Sandra McGlothlin, secretary/treasurer of Empire Roofing Inc., based in Fort Worth, Texas, believes the agent is an important part of the process. The agent, according to McGlothlin, must know the business of the contractor and be able to relate that knowledge effectively to the underwriter. Steve Webster, owner of Sun Commercial Roofs in Dallas commented that insurance companies seem to write the coverage “blind,” in that they really don’t know his business. The agent and the carrier seldom visit. He believes costs could improve if mutual respect existed between the parties.
An employer has one insurance number that combines all of their experience in claims, claims management, safety, the annual premium audit and classification codes, which either rewards the employer for good behavior or penalizes them for poor performance–the Experience Modi-fier, or Ex-Mod. Profits for the roofing contractor can be directly tied to the Ex-Mod.

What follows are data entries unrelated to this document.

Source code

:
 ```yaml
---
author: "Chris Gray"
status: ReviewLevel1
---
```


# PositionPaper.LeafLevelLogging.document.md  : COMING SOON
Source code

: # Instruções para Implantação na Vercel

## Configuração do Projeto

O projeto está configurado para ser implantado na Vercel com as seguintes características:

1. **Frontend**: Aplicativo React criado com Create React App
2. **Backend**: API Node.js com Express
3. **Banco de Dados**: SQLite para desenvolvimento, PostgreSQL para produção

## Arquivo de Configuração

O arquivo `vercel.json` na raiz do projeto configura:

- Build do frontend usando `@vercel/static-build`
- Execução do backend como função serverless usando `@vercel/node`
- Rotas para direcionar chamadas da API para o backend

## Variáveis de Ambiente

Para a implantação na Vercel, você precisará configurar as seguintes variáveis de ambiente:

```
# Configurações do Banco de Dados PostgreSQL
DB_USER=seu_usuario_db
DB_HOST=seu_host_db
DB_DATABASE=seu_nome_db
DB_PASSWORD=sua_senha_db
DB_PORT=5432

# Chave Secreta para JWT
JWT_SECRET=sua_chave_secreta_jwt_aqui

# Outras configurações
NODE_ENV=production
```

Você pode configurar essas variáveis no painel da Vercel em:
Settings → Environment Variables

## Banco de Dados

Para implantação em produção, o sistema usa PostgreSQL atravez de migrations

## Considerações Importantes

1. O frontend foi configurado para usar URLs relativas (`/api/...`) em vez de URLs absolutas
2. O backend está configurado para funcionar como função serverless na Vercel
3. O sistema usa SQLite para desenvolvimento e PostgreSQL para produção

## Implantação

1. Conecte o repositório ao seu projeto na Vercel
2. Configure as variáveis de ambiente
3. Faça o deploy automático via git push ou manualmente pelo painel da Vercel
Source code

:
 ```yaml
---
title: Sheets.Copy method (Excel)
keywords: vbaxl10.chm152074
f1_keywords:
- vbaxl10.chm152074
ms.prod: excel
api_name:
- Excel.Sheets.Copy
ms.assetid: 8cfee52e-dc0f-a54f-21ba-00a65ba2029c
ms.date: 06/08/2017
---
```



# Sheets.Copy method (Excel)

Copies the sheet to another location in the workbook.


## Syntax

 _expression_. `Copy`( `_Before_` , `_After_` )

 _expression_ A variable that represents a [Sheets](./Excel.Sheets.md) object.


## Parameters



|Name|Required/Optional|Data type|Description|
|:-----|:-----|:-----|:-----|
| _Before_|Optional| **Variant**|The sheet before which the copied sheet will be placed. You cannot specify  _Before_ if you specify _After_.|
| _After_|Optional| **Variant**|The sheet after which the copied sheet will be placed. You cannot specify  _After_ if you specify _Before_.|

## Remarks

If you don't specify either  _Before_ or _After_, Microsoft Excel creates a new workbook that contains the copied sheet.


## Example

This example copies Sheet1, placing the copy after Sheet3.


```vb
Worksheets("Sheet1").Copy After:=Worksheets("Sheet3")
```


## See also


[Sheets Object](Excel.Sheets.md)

When the Ex-Mod is high, the contractor will pay more for their insurance premiums. When the Ex-Mod is low, the contractor will have the opportunity to win bid jobs against their competitors who do not have a low Ex-Mod. In fact, Gary Boyd, owner of Boyd Inc. in Fort Worth, believes the ability to have a low experience modifier is a must, as more risk managers are requiring it to qualify to bid on jobs.
One thing all roofing contractors agree on is that the cost of workers’ compensation insurance is high. They consider it to be a cost of labor and look to reduce it in any way possible. The contractors contacted for this article also agreed that their agents historically have provided little in the way of written, strategic processes to assist them with lowering the cost of the insurance. Contractors want underwriters to know more about their company and want more than cursory safety reviews.
Insurance agents can help roofing contractors increase their profits by being partners with them. Effective strategies include:
The goal of the workers’ comp program is to keep the costs as low as possible, enabling the roofing contractor to be more profitable. One thing contractors can do to achieve lower workers’ comp costs is to hire an expert who has the specialized knowledge, experience and resources to make a long-term impact on the expense of workers’ compensation insurance. The end result is happier employees who do not want to file claims and roofing contractors with more profits.